- [LISTED ENTRIES]:
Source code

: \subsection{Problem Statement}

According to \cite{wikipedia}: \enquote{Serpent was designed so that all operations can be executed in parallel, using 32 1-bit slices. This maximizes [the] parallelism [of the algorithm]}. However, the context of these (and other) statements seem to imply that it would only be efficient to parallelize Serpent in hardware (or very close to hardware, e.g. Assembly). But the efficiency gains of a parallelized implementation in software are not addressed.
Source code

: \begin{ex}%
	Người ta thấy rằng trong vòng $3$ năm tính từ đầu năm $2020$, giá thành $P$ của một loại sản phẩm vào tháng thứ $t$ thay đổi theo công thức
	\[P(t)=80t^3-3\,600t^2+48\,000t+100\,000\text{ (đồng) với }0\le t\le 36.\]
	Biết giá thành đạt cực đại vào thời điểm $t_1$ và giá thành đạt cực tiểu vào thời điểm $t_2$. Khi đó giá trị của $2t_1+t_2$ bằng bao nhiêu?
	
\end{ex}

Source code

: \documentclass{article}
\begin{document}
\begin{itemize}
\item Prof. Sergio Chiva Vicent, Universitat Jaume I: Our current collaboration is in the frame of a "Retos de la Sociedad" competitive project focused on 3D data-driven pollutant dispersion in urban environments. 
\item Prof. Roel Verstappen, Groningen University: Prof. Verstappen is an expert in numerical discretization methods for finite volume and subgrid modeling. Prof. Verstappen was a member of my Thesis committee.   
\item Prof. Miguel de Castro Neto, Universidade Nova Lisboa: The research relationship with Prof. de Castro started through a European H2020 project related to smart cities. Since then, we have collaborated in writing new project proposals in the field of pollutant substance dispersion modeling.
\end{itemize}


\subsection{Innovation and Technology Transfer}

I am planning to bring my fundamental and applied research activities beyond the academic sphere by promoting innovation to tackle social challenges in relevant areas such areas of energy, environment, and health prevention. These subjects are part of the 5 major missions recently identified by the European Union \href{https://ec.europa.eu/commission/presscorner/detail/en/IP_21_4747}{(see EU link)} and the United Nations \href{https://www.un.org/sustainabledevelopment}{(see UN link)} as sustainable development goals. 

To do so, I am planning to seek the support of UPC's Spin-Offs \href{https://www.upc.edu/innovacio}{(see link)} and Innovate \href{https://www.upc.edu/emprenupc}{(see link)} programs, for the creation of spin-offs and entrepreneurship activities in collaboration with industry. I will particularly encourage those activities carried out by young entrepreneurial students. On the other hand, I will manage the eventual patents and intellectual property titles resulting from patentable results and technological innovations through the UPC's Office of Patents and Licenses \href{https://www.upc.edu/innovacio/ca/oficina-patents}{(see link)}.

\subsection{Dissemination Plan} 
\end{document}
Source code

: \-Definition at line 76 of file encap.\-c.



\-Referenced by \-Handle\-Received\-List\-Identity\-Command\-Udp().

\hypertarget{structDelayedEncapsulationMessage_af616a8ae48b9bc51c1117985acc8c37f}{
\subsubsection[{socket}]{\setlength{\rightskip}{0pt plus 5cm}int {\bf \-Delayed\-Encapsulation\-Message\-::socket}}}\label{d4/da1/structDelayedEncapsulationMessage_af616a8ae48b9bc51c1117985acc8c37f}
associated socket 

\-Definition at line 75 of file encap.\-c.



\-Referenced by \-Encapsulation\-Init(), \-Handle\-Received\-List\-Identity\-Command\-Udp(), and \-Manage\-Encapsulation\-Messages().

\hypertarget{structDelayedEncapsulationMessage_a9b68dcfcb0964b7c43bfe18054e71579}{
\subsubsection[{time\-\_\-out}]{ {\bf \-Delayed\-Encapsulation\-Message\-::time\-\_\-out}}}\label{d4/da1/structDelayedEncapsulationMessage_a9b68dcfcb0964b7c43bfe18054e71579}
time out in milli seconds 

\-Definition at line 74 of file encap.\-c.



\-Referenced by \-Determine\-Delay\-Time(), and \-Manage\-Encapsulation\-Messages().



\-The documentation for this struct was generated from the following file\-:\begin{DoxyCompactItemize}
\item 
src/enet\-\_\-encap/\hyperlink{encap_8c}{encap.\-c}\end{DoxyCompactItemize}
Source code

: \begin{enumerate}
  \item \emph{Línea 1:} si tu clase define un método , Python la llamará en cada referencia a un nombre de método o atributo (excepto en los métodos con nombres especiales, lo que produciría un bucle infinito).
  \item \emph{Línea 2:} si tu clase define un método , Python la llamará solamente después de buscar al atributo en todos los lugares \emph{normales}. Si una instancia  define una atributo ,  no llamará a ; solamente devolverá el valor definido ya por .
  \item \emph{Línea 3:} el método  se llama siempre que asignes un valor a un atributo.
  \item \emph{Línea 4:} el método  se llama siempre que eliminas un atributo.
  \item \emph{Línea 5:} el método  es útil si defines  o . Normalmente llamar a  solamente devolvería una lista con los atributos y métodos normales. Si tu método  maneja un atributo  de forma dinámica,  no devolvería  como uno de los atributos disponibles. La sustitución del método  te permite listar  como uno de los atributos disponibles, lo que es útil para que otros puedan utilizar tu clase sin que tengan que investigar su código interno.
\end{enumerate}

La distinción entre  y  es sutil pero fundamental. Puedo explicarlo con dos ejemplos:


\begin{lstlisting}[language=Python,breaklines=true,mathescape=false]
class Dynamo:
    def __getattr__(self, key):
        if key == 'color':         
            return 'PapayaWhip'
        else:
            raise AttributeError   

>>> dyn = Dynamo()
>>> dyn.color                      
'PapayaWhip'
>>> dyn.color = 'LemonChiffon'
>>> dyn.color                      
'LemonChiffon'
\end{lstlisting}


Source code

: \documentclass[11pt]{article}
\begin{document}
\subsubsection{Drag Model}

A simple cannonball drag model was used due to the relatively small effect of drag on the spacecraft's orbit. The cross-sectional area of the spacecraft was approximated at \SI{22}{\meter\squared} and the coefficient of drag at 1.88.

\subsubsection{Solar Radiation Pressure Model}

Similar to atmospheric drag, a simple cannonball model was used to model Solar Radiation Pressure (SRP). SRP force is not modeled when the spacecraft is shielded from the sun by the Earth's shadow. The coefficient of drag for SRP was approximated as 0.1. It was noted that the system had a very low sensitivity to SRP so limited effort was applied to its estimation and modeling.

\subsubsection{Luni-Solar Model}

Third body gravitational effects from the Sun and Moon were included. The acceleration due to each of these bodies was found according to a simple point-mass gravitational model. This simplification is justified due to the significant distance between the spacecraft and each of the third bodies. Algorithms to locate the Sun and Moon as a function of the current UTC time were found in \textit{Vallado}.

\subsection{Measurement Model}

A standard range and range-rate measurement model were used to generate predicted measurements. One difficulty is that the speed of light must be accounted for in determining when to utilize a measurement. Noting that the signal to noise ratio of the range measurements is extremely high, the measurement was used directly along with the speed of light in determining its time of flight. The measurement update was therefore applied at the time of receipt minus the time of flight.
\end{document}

- [TASK TO COMPLETE]: Nothing but the lines from the one with "A simple cannonball drag" through the end of the data above should be reproduced, each exactly, both ends included.

- [TASK OUTPUT]:
A simple cannonball drag model was used due to the relatively small effect of drag on the spacecraft's orbit. The cross-sectional area of the spacecraft was approximated at \SI{22}{\meter\squared} and the coefficient of drag at 1.88.

\subsubsection{Solar Radiation Pressure Model}

Similar to atmospheric drag, a simple cannonball model was used to model Solar Radiation Pressure (SRP). SRP force is not modeled when the spacecraft is shielded from the sun by the Earth's shadow. The coefficient of drag for SRP was approximated as 0.1. It was noted that the system had a very low sensitivity to SRP so limited effort was applied to its estimation and modeling.

\subsubsection{Luni-Solar Model}

Third body gravitational effects from the Sun and Moon were included. The acceleration due to each of these bodies was found according to a simple point-mass gravitational model. This simplification is justified due to the significant distance between the spacecraft and each of the third bodies. Algorithms to locate the Sun and Moon as a function of the current UTC time were found in \textit{Vallado}.

\subsection{Measurement Model}

A standard range and range-rate measurement model were used to generate predicted measurements. One difficulty is that the speed of light must be accounted for in determining when to utilize a measurement. Noting that the signal to noise ratio of the range measurements is extremely high, the measurement was used directly along with the speed of light in determining its time of flight. The measurement update was therefore applied at the time of receipt minus the time of flight.
\end{document}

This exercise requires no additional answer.